Что еще … Традиционные душевные посиделки в комнате 3-20 в праздники, в честь возвращения из командировки, присвоения звания – не важно. Там интереснее было не говорить, а слушать.
Незадолго да своей гибели, буквально недели за две-три, Сергей Николаевич сказал мне, что его не оставляет ощущение, что у нас осталось слишком мало времени. Кто бы тогда знал, насколько пророческими окажутся его слова. Что я больше уже никогда не смогу спросить, что именно он имел в виду в той фразе в незаконченной статье, что считал первоочередным в наших исследованиях, что хотел видеть в моей докторской диссертации.
Когда я дописывала эти строки, в памяти почему-то всплыли стихи.

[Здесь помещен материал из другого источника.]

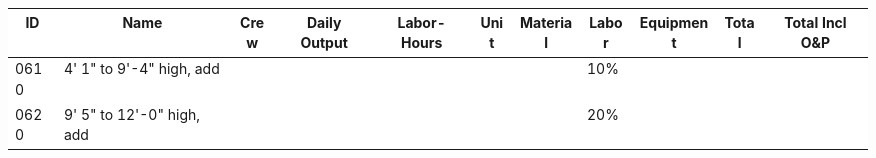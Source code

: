 | ID   | Name                                 | Crew   | Daily Output | Labor-Hours | Unit  | Material | Labor | Equipment | Total | Total Incl O&P |
|------|--------------------------------------|--------|-------------|-------------|-------|----------|-------|-----------|-------|----------------|
| 0610 | 4' 1" to 9'-4" high, add             |        |             |             |       |          | 10%   |           |       |                |
| 0620 | 9' 5" to 12'-0" high, add            |        |             |             |       |          | 20%   |           |       |                |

Вернее, слова из песни. Может быть потому, любовь к авторской песне тоже была у нас общей – я храню переснятые и отпечатанные на фотобумаге тесты песен авторов 60-х, отданные мне им много лет назад.
...Что ж, не будем плакать непрестанно.
Мертвые нам это не простят.
Мы видали в жизни их не раз
И святых, и грешных, и усталых,
Будем же их помнить неустанно…»
И хотя прошло уже десять лет, мне до сих пор его очень не хватает - и в науке, и просто по-человечески.
Пока мы помним своих учителей - они живы!
Да, конечно. И ещё продолжаем дело, которому они посвятили жизнь.
Вечная память.
Спасибо, Вика.
Я понимаю, что мне повезло, что мало кому такие учителя достаются, но все равно обидно - ну почему же так рано
Позапрошлым летом друг моих детей просто упал на асфальт в парке, на День города. 27 лет. Инсульт, кома, смерть.
А 12 лет назад пятилетний сынишка брата погиб в автокатастрофе.
Кто пишет списки жизни, за что вычеркивает?
Да, Вика, ты совершенно права, не нам судить много или мало.
Это я подсознательно привыкли, что наши учителя живут долго, вон шефу Андрея уже 90, он мама моей ровесник, а до сих пор работает, вникает в проблемы быстрее молодых.